Thanks, That was my guess but I didn't want to do it without a second opinion. But I currently have stacker using D drive, that won't matter will it ?
Nope. The stacker will have to reletter, because the letter D gets assigned to the harddrive by the hardware at boot time long before the stacker is loaded. If you have the letter assigned in a config file, you'll need to change it before you shutdown to change drives. If it's figured out at load time, then you shouldn't have to do anything.
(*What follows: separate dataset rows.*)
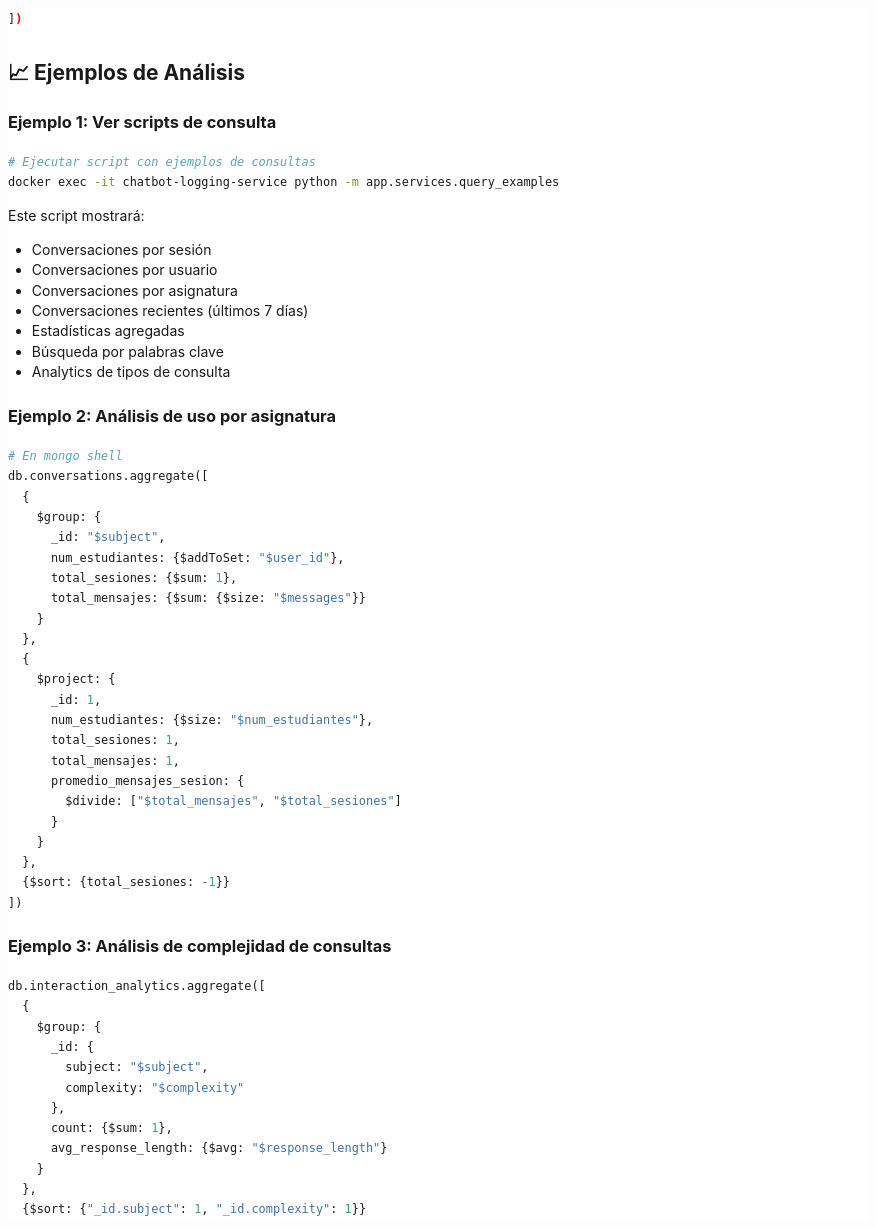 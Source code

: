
 ```bash
])
```

## 📈 Ejemplos de Análisis

### Ejemplo 1: Ver scripts de consulta

```bash
# Ejecutar script con ejemplos de consultas
docker exec -it chatbot-logging-service python -m app.services.query_examples
```

Este script mostrará:
- Conversaciones por sesión
- Conversaciones por usuario
- Conversaciones por asignatura
- Conversaciones recientes (últimos 7 días)
- Estadísticas agregadas
- Búsqueda por palabras clave
- Analytics de tipos de consulta

### Ejemplo 2: Análisis de uso por asignatura

```python
# En mongo shell
db.conversations.aggregate([
  {
    $group: {
      _id: "$subject",
      num_estudiantes: {$addToSet: "$user_id"},
      total_sesiones: {$sum: 1},
      total_mensajes: {$sum: {$size: "$messages"}}
    }
  },
  {
    $project: {
      _id: 1,
      num_estudiantes: {$size: "$num_estudiantes"},
      total_sesiones: 1,
      total_mensajes: 1,
      promedio_mensajes_sesion: {
        $divide: ["$total_mensajes", "$total_sesiones"]
      }
    }
  },
  {$sort: {total_sesiones: -1}}
])
```

### Ejemplo 3: Análisis de complejidad de consultas

```python
db.interaction_analytics.aggregate([
  {
    $group: {
      _id: {
        subject: "$subject",
        complexity: "$complexity"
      },
      count: {$sum: 1},
      avg_response_length: {$avg: "$response_length"}
    }
  },
  {$sort: {"_id.subject": 1, "_id.complexity": 1}}
``` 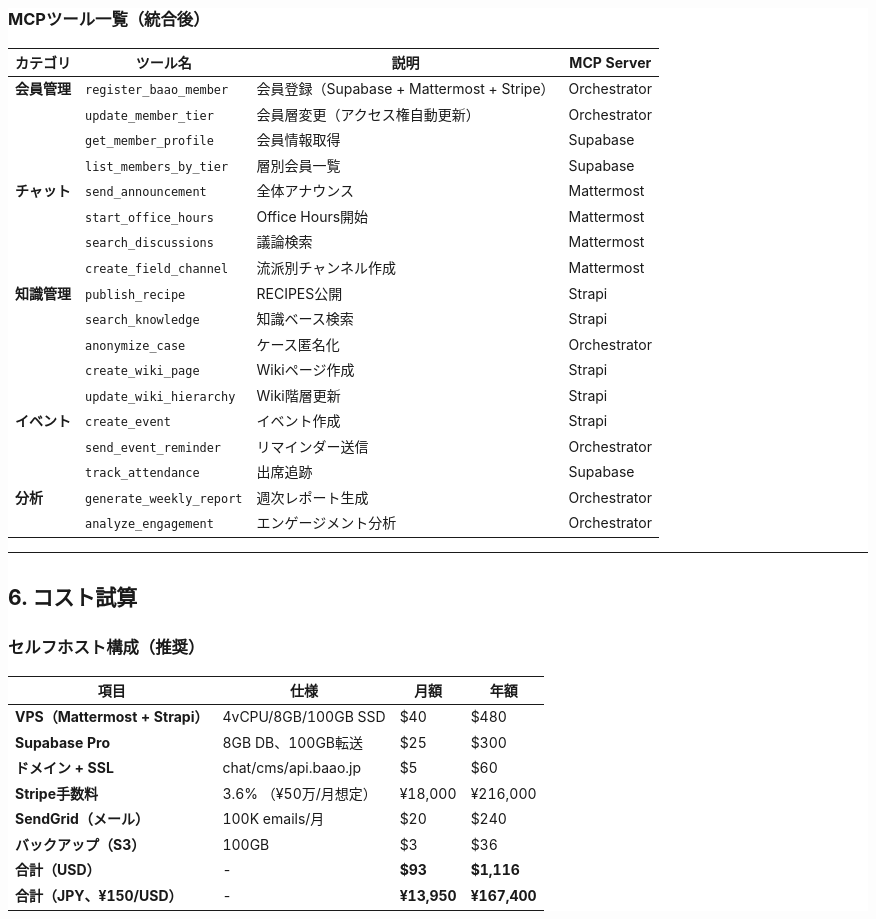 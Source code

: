 ### MCPツール一覧（統合後）

| カテゴリ | ツール名 | 説明 | MCP Server |
|---------|---------|------|-----------|
| **会員管理** | `register_baao_member` | 会員登録（Supabase + Mattermost + Stripe） | Orchestrator |
| | `update_member_tier` | 会員層変更（アクセス権自動更新） | Orchestrator |
| | `get_member_profile` | 会員情報取得 | Supabase |
| | `list_members_by_tier` | 層別会員一覧 | Supabase |
| **チャット** | `send_announcement` | 全体アナウンス | Mattermost |
| | `start_office_hours` | Office Hours開始 | Mattermost |
| | `search_discussions` | 議論検索 | Mattermost |
| | `create_field_channel` | 流派別チャンネル作成 | Mattermost |
| **知識管理** | `publish_recipe` | RECIPES公開 | Strapi |
| | `search_knowledge` | 知識ベース検索 | Strapi |
| | `anonymize_case` | ケース匿名化 | Orchestrator |
| | `create_wiki_page` | Wikiページ作成 | Strapi |
| | `update_wiki_hierarchy` | Wiki階層更新 | Strapi |
| **イベント** | `create_event` | イベント作成 | Strapi |
| | `send_event_reminder` | リマインダー送信 | Orchestrator |
| | `track_attendance` | 出席追跡 | Supabase |
| **分析** | `generate_weekly_report` | 週次レポート生成 | Orchestrator |
| | `analyze_engagement` | エンゲージメント分析 | Orchestrator |

---

## 6. コスト試算

### セルフホスト構成（推奨）

| 項目 | 仕様 | 月額 | 年額 |
|------|------|------|------|
| **VPS（Mattermost + Strapi）** | 4vCPU/8GB/100GB SSD | $40 | $480 |
| **Supabase Pro** | 8GB DB、100GB転送 | $25 | $300 |
| **ドメイン + SSL** | chat/cms/api.baao.jp | $5 | $60 |
| **Stripe手数料** | 3.6% （¥50万/月想定） | ¥18,000 | ¥216,000 |
| **SendGrid（メール）** | 100K emails/月 | $20 | $240 |
| **バックアップ（S3）** | 100GB | $3 | $36 |
| **合計（USD）** | - | **$93** | **$1,116** |
| **合計（JPY、¥150/USD）** | - | **¥13,950** | **¥167,400** |
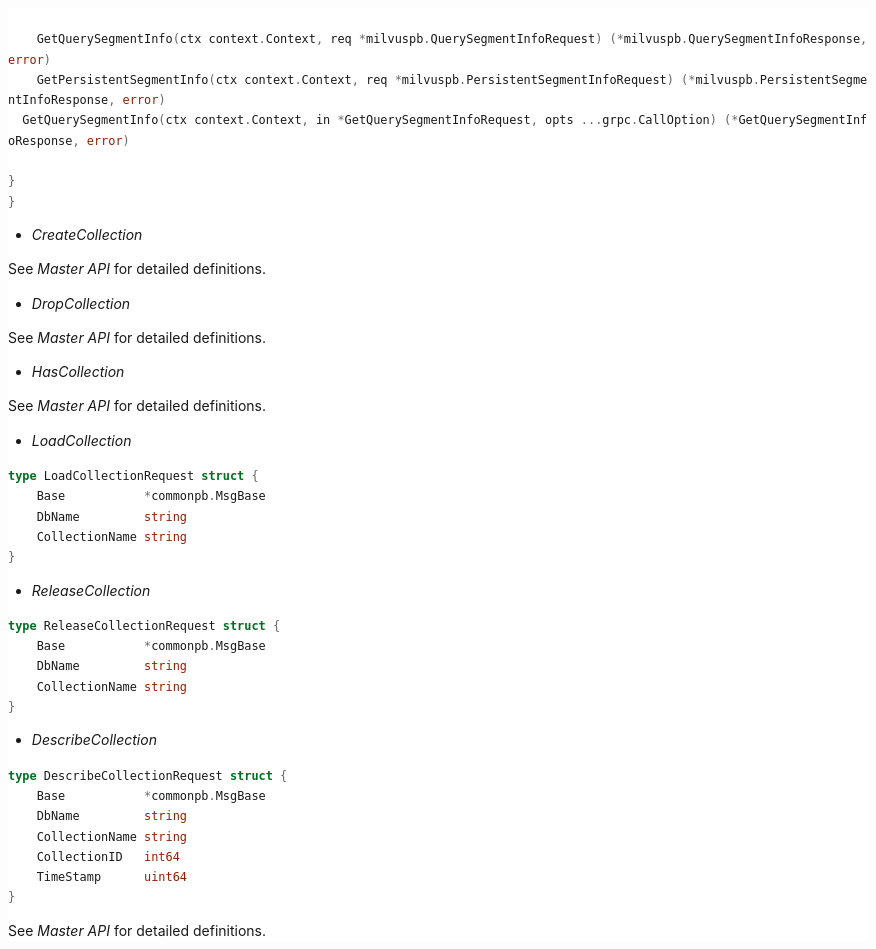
 ```go

	GetQuerySegmentInfo(ctx context.Context, req *milvuspb.QuerySegmentInfoRequest) (*milvuspb.QuerySegmentInfoResponse, error)
	GetPersistentSegmentInfo(ctx context.Context, req *milvuspb.PersistentSegmentInfoRequest) (*milvuspb.PersistentSegmentInfoResponse, error)
  GetQuerySegmentInfo(ctx context.Context, in *GetQuerySegmentInfoRequest, opts ...grpc.CallOption) (*GetQuerySegmentInfoResponse, error)

}
}
```

- _CreateCollection_

See _Master API_ for detailed definitions.

- _DropCollection_

See _Master API_ for detailed definitions.

- _HasCollection_

See _Master API_ for detailed definitions.

- _LoadCollection_

```go
type LoadCollectionRequest struct {
	Base           *commonpb.MsgBase
	DbName         string
	CollectionName string
}
```

- _ReleaseCollection_

```go
type ReleaseCollectionRequest struct {
	Base           *commonpb.MsgBase
	DbName         string
	CollectionName string
}
```

- _DescribeCollection_

```go
type DescribeCollectionRequest struct {
	Base           *commonpb.MsgBase
	DbName         string
	CollectionName string
	CollectionID   int64
	TimeStamp      uint64
}
```

See _Master API_ for detailed definitions.
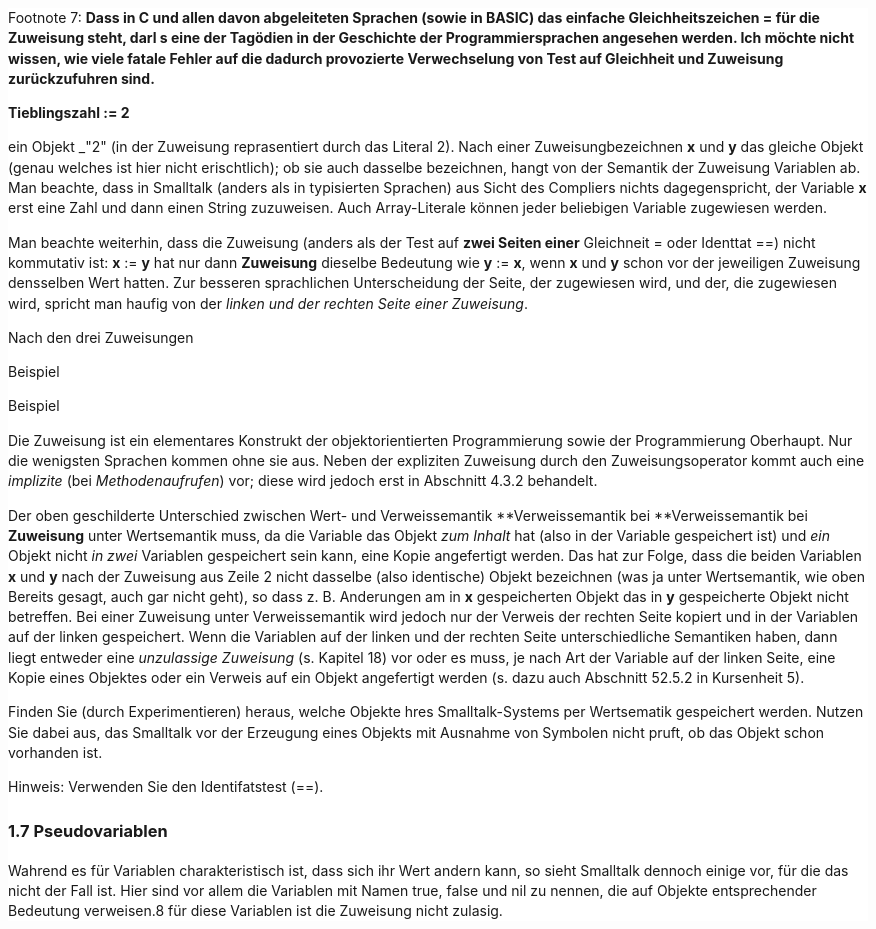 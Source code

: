 Footnote 7: **Dass in C und allen davon abgeleiteten Sprachen (sowie in BASIC) das einfache Gleichheitszeichen = für die Zuweisung steht, darl s eine der Tagödien in der Geschichte der Programmiersprachen angesehen werden. Ich möchte nicht wissen, wie viele fatale Fehler auf die dadurch provozierte Verwechselung von Test auf Gleichheit und Zuweisung zurückzufuhren sind.**

**Tieblingszahl := 2**

ein Objekt _"2" (in der Zuweisung reprasentiert durch das Literal 2). Nach einer Zuweisungbezeichnen **x** und **y** das gleiche Objekt (genau welches ist hier nicht erischtlich); ob sie auch dasselbe bezeichnen, hangt von der Semantik der Zuweisung Variablen ab. Man beachte, dass in Smalltalk (anders als in typisierten Sprachen) aus Sicht des Compliers nichts dagegenspricht, der Variable **x** erst eine Zahl und dann einen String zuzuweisen. Auch Array-Literale können jeder beliebigen Variable zugewiesen werden.

Man beachte weiterhin, dass die Zuweisung (anders als der Test auf **zwei Seiten einer** Gleichneit = oder Identtat ==) nicht kommutativ ist: **x** := **y** hat nur dann **Zuweisung** dieselbe Bedeutung wie **y** := **x**, wenn **x** und **y** schon vor der jeweiligen Zuweisung densselben Wert hatten. Zur besseren sprachlichen Unterscheidung der Seite, der zugewiesen wird, und der, die zugewiesen wird, spricht man haufig von der _linken und der rechten Seite einer Zuweisung_.

Nach den drei Zuweisungen

Beispiel

Beispiel

Die Zuweisung ist ein elementares Konstrukt der objektorientierten Programmierung sowie der Programmierung Oberhaupt. Nur die wenigsten Sprachen kommen ohne sie aus. Neben der expliziten Zuweisung durch den Zuweisungsoperator kommt auch eine _implizite_ (bei _Methodenaufrufen_) vor; diese wird jedoch erst in Abschnitt 4.3.2 behandelt.

Der oben geschilderte Unterschied zwischen Wert- und Verweissemantik **Verweissemantik bei **Verweissemantik bei **Zuweisung** unter Wertsemantik muss, da die Variable das Objekt _zum Inhalt_ hat (also in der Variable gespeichert ist) und _ein_ Objekt nicht _in zwei_ Variablen gespeichert sein kann, eine Kopie angefertigt werden. Das hat zur Folge, dass die beiden Variablen **x** und **y** nach der Zuweisung aus Zeile 2 nicht dasselbe (also identische) Objekt bezeichnen (was ja unter Wertsemantik, wie oben Bereits gesagt, auch gar nicht geht), so dass z. B. Anderungen am in **x** gespeicherten Objekt das in **y** gespeicherte Objekt nicht betreffen. Bei einer Zuweisung unter Verweissemantik wird jedoch nur der Verweis der rechten Seite kopiert und in der Variablen auf der linken gespeichert. Wenn die Variablen auf der linken und der rechten Seite unterschiedliche Semantiken haben, dann liegt entweder eine _unzulassige Zuweisung_ (s. Kapitel 18) vor oder es muss, je nach Art der Variable auf der linken Seite, eine Kopie eines Objektes oder ein Verweis auf ein Objekt angefertigt werden (s. dazu auch Abschnitt 52.5.2 in Kursenheit 5).

Finden Sie (durch Experimentieren) heraus, welche Objekte hres Smalltalk-Systems per Wertsematik gespeichert werden. Nutzen Sie dabei aus, das Smalltalk vor der Erzeugung eines Objekts mit Ausnahme von Symbolen nicht pruft, ob das Objekt schon vorhanden ist.

Hinweis: Verwenden Sie den Identifatstest (==).

### 1.7 Pseudovariablen

Wahrend es für Variablen charakteristisch ist, dass sich ihr Wert andern kann, so sieht Smalltalk dennoch einige vor, für die das nicht der Fall ist. Hier sind vor allem die Variablen mit Namen true, false und nil zu nennen, die auf Objekte entsprechender Bedeutung verweisen.8 für diese Variablen ist die Zuweisung nicht zulasig.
Okay, next step, backup (sigh).
So far, no luck. When you say jumper them master and slave do you mean
there should be jumpers on the card? I've wired them in but get messages like
C:\ drive failure D:\ drive failure or HDD failure or Fdd failure. They both
work fine alone.
I've also tried changing the .bat, .sys, and .ini listings so that any
references to C:\ on the slave are D:\.
If it comes down to it, how can I transfer the data from the 100M from
modem to modem directly?
Jumpers on the drives themselves.
exactly. There is a jumper on the harddrive (Incedentally, all but one of my drives has that jumpsr as J20.) There is usually a sticker on the drive telling you which configurations are master and which are slave. The drive on the wire closest to the card needs to be jumpered master, and the drive furthest from the card slave.
In theory, there are positions on the cable for master and slave, in practice, I've never found it to matter. I've even had to wire some systems with the motherboard or controller on the middle connector and a drive on each end.
On my computer, the positions of the drives on the cables matters. I'd do it right, just in case. (Actually, on all 3 of my computers it matters.)